With one long-fingered hand she pushed her black hair out of her eyes. Outside someone, a child, said, “I am the prince among wolves.” (
Yo soy el principe entre los lobos
.) “I mean,” she said, “that what
was
impossible, isn’t. Now we can.”

But won’t, he thought.

She looked away from him. Her tongue licked along her full bottom lip. What she was concealing started a shuddering inside him, but he knew it didn’t show.

“Have you seen Pop?”

“He said he was going over to Consuela’s.”

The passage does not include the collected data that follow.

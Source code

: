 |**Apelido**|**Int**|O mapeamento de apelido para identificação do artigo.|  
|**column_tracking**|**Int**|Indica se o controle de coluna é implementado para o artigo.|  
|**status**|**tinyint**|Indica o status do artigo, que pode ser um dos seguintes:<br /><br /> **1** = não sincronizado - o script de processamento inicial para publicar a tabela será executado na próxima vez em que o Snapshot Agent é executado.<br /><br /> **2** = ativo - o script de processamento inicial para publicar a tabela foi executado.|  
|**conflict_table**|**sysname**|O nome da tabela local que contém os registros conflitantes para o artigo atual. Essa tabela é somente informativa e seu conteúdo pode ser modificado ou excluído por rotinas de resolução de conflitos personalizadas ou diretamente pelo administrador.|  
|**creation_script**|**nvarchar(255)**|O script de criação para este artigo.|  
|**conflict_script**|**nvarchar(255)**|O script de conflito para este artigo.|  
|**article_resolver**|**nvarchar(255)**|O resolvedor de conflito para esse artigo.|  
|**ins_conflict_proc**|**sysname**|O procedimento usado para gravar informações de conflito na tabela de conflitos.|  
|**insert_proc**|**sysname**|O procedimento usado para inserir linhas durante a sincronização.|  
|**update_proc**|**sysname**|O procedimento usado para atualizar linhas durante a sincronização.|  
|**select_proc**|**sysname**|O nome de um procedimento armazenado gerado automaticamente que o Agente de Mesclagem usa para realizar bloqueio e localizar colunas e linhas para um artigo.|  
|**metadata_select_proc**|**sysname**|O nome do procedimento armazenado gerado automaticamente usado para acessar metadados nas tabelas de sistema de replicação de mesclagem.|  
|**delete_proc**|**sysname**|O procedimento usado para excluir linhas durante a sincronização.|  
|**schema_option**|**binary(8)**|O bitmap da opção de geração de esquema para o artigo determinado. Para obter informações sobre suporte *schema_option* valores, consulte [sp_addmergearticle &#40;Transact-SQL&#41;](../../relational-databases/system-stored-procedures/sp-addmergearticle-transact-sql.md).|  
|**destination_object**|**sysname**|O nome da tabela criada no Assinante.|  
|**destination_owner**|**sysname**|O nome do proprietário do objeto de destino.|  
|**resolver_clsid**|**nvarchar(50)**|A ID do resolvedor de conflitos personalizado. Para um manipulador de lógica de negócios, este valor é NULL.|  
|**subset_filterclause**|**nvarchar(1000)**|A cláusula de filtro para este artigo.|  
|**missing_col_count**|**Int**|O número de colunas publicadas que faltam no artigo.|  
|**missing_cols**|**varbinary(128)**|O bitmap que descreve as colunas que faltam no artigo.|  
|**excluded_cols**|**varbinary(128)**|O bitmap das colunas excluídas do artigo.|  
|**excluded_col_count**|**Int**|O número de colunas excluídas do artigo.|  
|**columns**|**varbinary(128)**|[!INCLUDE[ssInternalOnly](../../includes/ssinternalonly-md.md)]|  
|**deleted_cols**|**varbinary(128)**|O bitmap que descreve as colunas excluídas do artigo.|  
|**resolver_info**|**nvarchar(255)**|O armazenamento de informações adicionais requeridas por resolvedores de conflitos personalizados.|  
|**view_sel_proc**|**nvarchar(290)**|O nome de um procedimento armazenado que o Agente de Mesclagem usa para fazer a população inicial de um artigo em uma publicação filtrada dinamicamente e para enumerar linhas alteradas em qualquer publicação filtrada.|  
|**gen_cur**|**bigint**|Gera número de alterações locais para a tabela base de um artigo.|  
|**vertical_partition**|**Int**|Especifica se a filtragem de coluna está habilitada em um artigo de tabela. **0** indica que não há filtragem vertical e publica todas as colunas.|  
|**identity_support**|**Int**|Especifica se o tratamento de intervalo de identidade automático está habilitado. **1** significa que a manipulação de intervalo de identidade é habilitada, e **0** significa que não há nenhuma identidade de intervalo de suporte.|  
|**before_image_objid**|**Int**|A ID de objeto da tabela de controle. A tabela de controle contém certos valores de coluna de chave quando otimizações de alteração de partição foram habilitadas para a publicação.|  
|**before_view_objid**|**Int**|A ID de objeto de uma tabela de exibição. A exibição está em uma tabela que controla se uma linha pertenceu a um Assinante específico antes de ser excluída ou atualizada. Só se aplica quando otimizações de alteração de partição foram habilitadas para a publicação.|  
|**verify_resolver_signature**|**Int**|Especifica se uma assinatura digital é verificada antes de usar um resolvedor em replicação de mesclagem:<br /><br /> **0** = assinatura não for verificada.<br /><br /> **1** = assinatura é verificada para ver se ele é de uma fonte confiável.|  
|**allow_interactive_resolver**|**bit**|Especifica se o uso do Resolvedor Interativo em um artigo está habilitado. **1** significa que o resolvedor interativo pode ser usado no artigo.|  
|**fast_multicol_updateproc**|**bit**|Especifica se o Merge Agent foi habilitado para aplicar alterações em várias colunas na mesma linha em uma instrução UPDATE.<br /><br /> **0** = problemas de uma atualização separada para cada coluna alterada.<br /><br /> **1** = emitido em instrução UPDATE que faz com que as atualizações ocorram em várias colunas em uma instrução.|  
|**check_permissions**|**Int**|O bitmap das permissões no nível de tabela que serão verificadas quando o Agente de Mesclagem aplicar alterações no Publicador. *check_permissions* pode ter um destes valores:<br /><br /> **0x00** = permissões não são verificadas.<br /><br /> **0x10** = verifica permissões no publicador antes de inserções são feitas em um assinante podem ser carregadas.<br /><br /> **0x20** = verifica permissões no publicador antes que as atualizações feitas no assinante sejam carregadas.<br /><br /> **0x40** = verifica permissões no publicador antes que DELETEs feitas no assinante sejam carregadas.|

Consuela was the woman his father had been involved with all these years. He had once thought she was the reason his mother had left Havana for good, the reason his father, who trailed his mother to Key West, had returned to Cuba. He didn’t think that now, or only that. His mother had been following some other circuit, following something like a principle that wasn’t really a principle. Something more a feeling, or an index of a feeling, some understanding that the world was filled with sadness, say, that no one would miss out on sorrow—a drift, like a winter tide when the surges came in slow rising swells and, quietly, with great power, pulled what lay on the beaches out to sea. His own choosing of the life he led seemed like that, and in that way, seemed to him the ordinary progression, or restatement, of life, from parent to child, the passing on of response and call, the way his own dark brown eyes were his father’s, his light curling hair his mother’s. He knew there was more than that, but he thought that the
more
itself was part of a drift of possibility, of chance and a hard-minded preference.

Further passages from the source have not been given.